Wax on, wax off

House of Wax

Paris attempts to recover her clean reputation after the XXX home-movie by taking a role in a wholesome, family Viking opera.

Paris attempts to recover her clean reputation after the XXX home-movie by taking a role in a wholesome, family Viking opera.

Rated 2.0

Paris Hilton and friends almost serve up a decent slasher flick with House of Wax, a by-name-only remake of the 3-D classic starring Vincent Price. For those who like their horror movies with lots of blood spurting, this one certainly delivers the goods. As for the narrative, it works for a while until it gets carried away with itself.

Some young adults are on their way to a big sporting event, and they decide to take a short cut, always a horror film no-no. While they’re camping and tossing a football in the middle of the night (these kids today love to throw footballs when they can’t see them), a mysterious truck pulls up and the creepy driver eyeballs them.

Come morning, a fan belt is cut in one of their cars, and they encounter a creepy hillbilly dumping carcasses in a road-kill pit. Of course, two of them hitch a ride with the hillbilly and wind up in a town that appears normal—at first.

What follows is a scary enough picture where psycho twins make mannequins out of real people and find all kinds of disgusting ways to end their lives (a blinking, decapitated head provides one of the film’s more memorable visions). The actual transformation of people into wax models is the stuff of nightmares. House of Wax is on its way to being a simple, passable horror movie until it starts going haywire with the special effects.

The House of Wax museum is a completely implausible structure where everything— including the floors, ceilings, roof and furniture—is made of wax. The thing is huge, and we’re supposed to buy the premise that a couple of screwed up twins were able to architecturally conceive and construct this thing.

Director Jaume Serra didn’t need a big museum of wax melting for his finale because the scares that take place before it are actually pretty well executed. Heck, Paris Hilton takes a javelin through the head in a fashion that would make John Carpenter proud. This film is a clear case of a writer and director not knowing to quit while they were ahead.

Performances are awful in this piece, but that’s usually acceptable in a horror pic if the scares are effective. Hilton is her glassy-eyed self, and she brings the right level of trash to the proceedings. Elisha Cuthbert is quite simply one of the best-looking people on the planet, so who really cares if she can’t act? Most of the men in this movie deliver the truly bad performances, although Chad Michael Murray has a few capable leading-man moments.
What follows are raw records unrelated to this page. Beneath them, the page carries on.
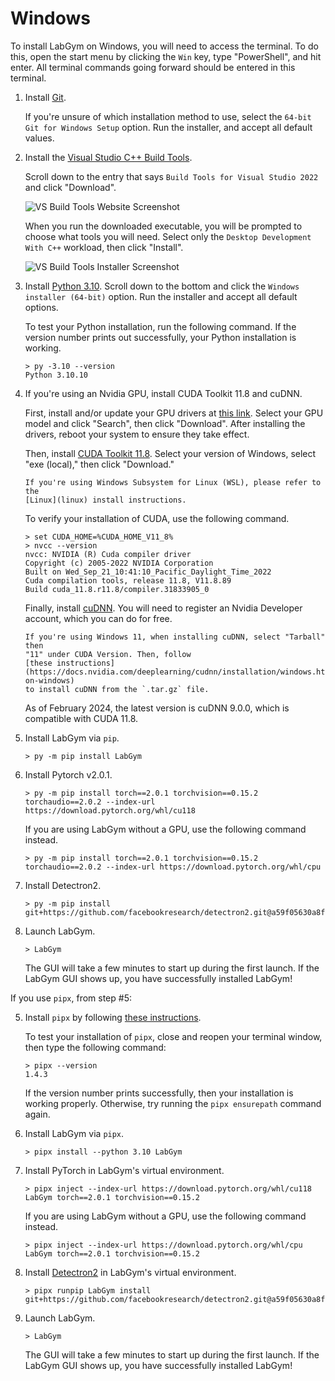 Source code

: # Windows

To install LabGym on Windows, you will need to access the terminal. To do this,
open the start menu by clicking the `Win` key, type "PowerShell", and hit
enter. All terminal commands going forward should be entered in this terminal.

1. Install [Git][]. 

   If you're unsure of which installation method to use, select the `64-bit Git
   for Windows Setup` option. Run the installer, and accept all default values.

2. Install the [Visual Studio C++ Build Tools][]. 

   Scroll down to the entry that says `Build Tools for Visual Studio 2022` and
   click "Download". 

   ![VS Build Tools Website Screenshot][]
   
   When you run the downloaded executable, you will be prompted to choose what
   tools you will need. Select only the `Desktop Development With C++` 
   workload, then click "Install".

   ![VS Build Tools Installer Screenshot][]

3. Install [Python 3.10][]. Scroll down to the bottom and click the `Windows
   installer (64-bit)` option. Run the installer and accept all default
   options.

   To test your Python installation, run the following command. If the version
   number prints out successfully, your Python installation is working.

   ```pwsh-session
   > py -3.10 --version
   Python 3.10.10
   ```

4. If you're using an Nvidia GPU, install CUDA Toolkit 11.8 and cuDNN.

   First, install and/or update your GPU drivers at
   [this link](https://www.nvidia.com/Download/index.aspx). Select your GPU
   model and click "Search", then click "Download". After installing the
   drivers, reboot your system to ensure they take effect.

   Then, install [CUDA Toolkit 11.8](https://developer.nvidia.com/cuda-11-8-0-download-archive?target_os=Windows&target_arch=x86_64).
   Select your version of Windows, select "exe (local)," then click "Download."

   ```{warning}
   If you're using Windows Subsystem for Linux (WSL), please refer to the 
   [Linux](linux) install instructions.
   ```

   To verify your installation of CUDA, use the following command.

   ```pwsh-session
   > set CUDA_HOME=%CUDA_HOME_V11_8%
   > nvcc --version
   nvcc: NVIDIA (R) Cuda compiler driver
   Copyright (c) 2005-2022 NVIDIA Corporation
   Built on Wed_Sep_21_10:41:10_Pacific_Daylight_Time_2022
   Cuda compilation tools, release 11.8, V11.8.89
   Build cuda_11.8.r11.8/compiler.31833905_0
   ```

   Finally, install [cuDNN](https://developer.nvidia.com/cudnn-downloads?target_os=Windows&target_arch=x86_64). 
   You will need to register an Nvidia Developer account, which you can do for
   free.

   ```{important}
   If you're using Windows 11, when installing cuDNN, select "Tarball" then 
   "11" under CUDA Version. Then, follow
   [these instructions](https://docs.nvidia.com/deeplearning/cudnn/installation/windows.html#installing-on-windows)
   to install cuDNN from the `.tar.gz` file.
   ```

   As of February 2024, the latest version is cuDNN 9.0.0, which is compatible
   with CUDA 11.8.


5. Install LabGym via `pip`.
   
   ```pwsh-session
   > py -m pip install LabGym
   ```
   
6. Install Pytorch v2.0.1.

   ```pwsh-session
   > py -m pip install torch==2.0.1 torchvision==0.15.2 torchaudio==2.0.2 --index-url https://download.pytorch.org/whl/cu118
   ```

   If you are using LabGym without a GPU, use the following command instead.

   ```pwsh-session
   > py -m pip install torch==2.0.1 torchvision==0.15.2 torchaudio==2.0.2 --index-url https://download.pytorch.org/whl/cpu
   ```

7. Install Detectron2.

   ```pwsh-session
   > py -m pip install git+https://github.com/facebookresearch/detectron2.git@a59f05630a8f205756064244bf5beb8661f96180
   ```

8. Launch LabGym.

   ```pwsh-session
   > LabGym
   ```
   
   The GUI will take a few minutes to start up during the first launch. If the 
   LabGym GUI shows up, you have successfully installed LabGym!


If you use `pipx`, from step #5:

5. Install `pipx` by following 
   [these instructions](https://pipx.pypa.io/stable/installation/).
   
   To test your installation of `pipx`, close and reopen your terminal window,
   then type the following command:

   ```pwsh-session
   > pipx --version
   1.4.3
   ```
   If the version number prints successfully, then your installation is working
   properly. Otherwise, try running the `pipx ensurepath` command again.

6. Install LabGym via `pipx`.
   
   ```pwsh-session
   > pipx install --python 3.10 LabGym
   ```

7. Install PyTorch in LabGym's virtual environment.

   ```pwsh-session
   > pipx inject --index-url https://download.pytorch.org/whl/cu118 LabGym torch==2.0.1 torchvision==0.15.2
   ```

   If you are using LabGym without a GPU, use the following command instead.

   ```pwsh-session
   > pipx inject --index-url https://download.pytorch.org/whl/cpu LabGym torch==2.0.1 torchvision==0.15.2
   ```

8. Install [Detectron2][] in LabGym's virtual environment.

   ```pwsh-session
   > pipx runpip LabGym install git+https://github.com/facebookresearch/detectron2.git@a59f05630a8f205756064244bf5beb8661f96180
   ```

9. Launch LabGym.

   ```pwsh-session
   > LabGym
   ```
   
   The GUI will take a few minutes to start up during the first launch. If the 
   LabGym GUI shows up, you have successfully installed LabGym!


[Git]: https://git-scm.com/download/win
[Visual Studio C++ Build Tools]: https://visualstudio.microsoft.com/downloads/#build-tools-for-visual-studio-2022
[VS Build Tools Website Screenshot]: /_static/vs-build-tools-website.png
[VS Build Tools Installer Screenshot]: /_static/vs-build-tools-installer.png
[Python 3.10]: https://www.python.org/downloads/release/python-31011/
[Detectron2]: https://github.com/facebookresearch/detectron2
Brian Van Holt, as twin brothers Bo and Vincent, makes for decent villains. Van Holt manages a cool level of normalcy in his early moments, followed by the requisite madman traits.

House of Wax is a decent movie for about 45 minutes. The rest of it is quite bad. Paris Hilton dies real good, a moment that is likely to bring applause at most screenings of the film. By the time Cuthbert and Murray are trudging through melted wax stairs, the movie has gone completely south, and House of Wax winds up on the failed-horror-movie scrap heap.